Johnnie Walker, a Japanese, Jewish man in Tokyo wants to be recognised and accepted as a complete citizen. With his gigantic Irish woolfhound he stages provocations in the streets of Tokyo, when not arranging readings in his home of a Haruki Murakami-novel where one of the characters is a reference to him.
In Tokyo I also search for Kumiko Muraoka, the head character in a documentary film from 1964 by Chris Marker (The Koumiko Mystery). Chris Marker is supposed to film Olympics in Tokyo, but the events at the stadium doesn’t catch his attention. Instead he turns the camera towards the audience and finds a young woman – Kumiko Muraoka. Together they are breezing the streets of Tokyo, talking about politics, beauty and their relation to cats and dogs.I finally find Kumiko Muraoka, not in Tokyo but in an apartment next to the Montmartre graveyard in Paris. I bring one these questions Marker asked 43 years ago. But Kumiko does no longer want her face to be filmed, and she has deeply regret her answer to this question. She decides to write and read a new text for my film.
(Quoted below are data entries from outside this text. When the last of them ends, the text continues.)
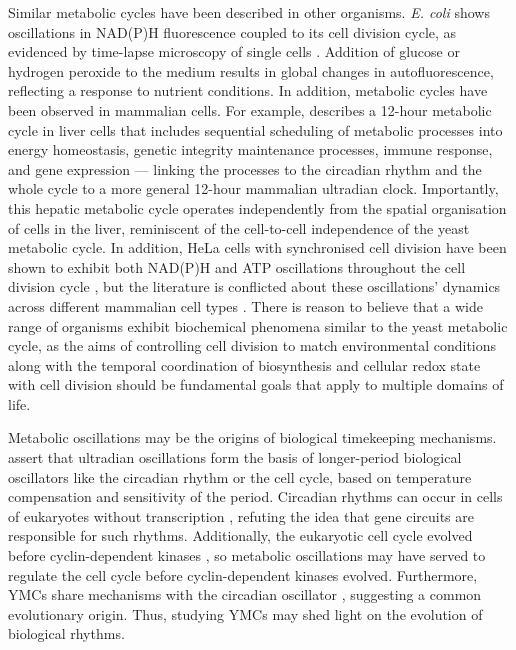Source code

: Similar metabolic cycles have been described in other organisms.
\textit{E. coli} shows oscillations in NAD(P)H fluorescence coupled to its cell division cycle, as evidenced by time-lapse microscopy of single cells \parencite{zhangDynamicSinglecellNAD2018}.
Addition of glucose or hydrogen peroxide to the medium results in global changes in autofluorescence, reflecting a response to nutrient conditions.
In addition, metabolic cycles have been observed in mammalian cells.
For example, \textcite{zhuLogicTemporalCompartmentalization2022} describes a 12-hour metabolic cycle in liver cells that includes sequential scheduling of metabolic processes into energy homeostasis, genetic integrity maintenance processes, immune response, and gene expression --- linking the processes to the circadian rhythm and the whole cycle to a more general 12-hour mammalian ultradian clock.
Importantly, this hepatic metabolic cycle operates independently from the spatial organisation of cells in the liver, reminiscent of the cell-to-cell independence of the yeast metabolic cycle.
In addition, HeLa cells with synchronised cell division have been shown to exhibit both NAD(P)H and ATP oscillations throughout the cell division cycle \parencite{ahnTemporalFluxomicsReveals2017}, but the literature is conflicted about these oscillations' dynamics across different mammalian cell types \parencite{zylstraMetabolicDynamicsCell2022}.
There is reason to believe that a wide range of organisms exhibit biochemical phenomena similar to the yeast metabolic cycle, as the aims of controlling cell division to match environmental conditions along with the temporal coordination of biosynthesis and cellular redox state with cell division should be fundamental goals that apply to multiple domains of life.

Metabolic oscillations may be the origins of biological timekeeping mechanisms.
\textcite{lloydRedoxRhythmicityClocks2007} assert that ultradian oscillations form the basis of longer-period biological oscillators like the circadian rhythm or the cell cycle, based on temperature compensation and sensitivity of the period.
Circadian rhythms can occur in cells of eukaryotes without transcription \parencite{oneillCircadianRhythmsPersist2011,oneillCircadianClocksHuman2011}, refuting the idea that gene circuits are responsible for such rhythms.
Additionally, the eukaryotic cell cycle evolved before cyclin-dependent kinases \parencite{papagiannakisAutonomousMetabolicOscillations2017}, so metabolic oscillations may have served to regulate the cell cycle before cyclin-dependent kinases evolved.
Furthermore, YMCs share mechanisms with the circadian oscillator \parencite{caustonMetabolicCyclesYeast2015,arataQuantitativeStudiesCellDivision2019}, suggesting a common evolutionary origin.
Thus, studying YMCs may shed light on the evolution of biological rhythms.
The video essay is commenting on the act of reading and storytelling by referring to the threatening self-loss when the reader/narrator has to subordinate to the text. The narrator, whose reading and turning of the pages moves the narration ahead, dialogically mediates two stories, or biographies, about two characters that both appear in works by other artists. Their fictitious or real beings are re-enacted and connected to their belongingness – their biographies and their complex relations to their communities and cities. The stories exist in a parallel relation but also contaminate each other by the subjects of violence and beauty and the motif of cats and dogs. Halfway between humans and animals is the half-animal – The Cute – a both culturally specific and generic character that carries a political meaning as a representative of Soft Power.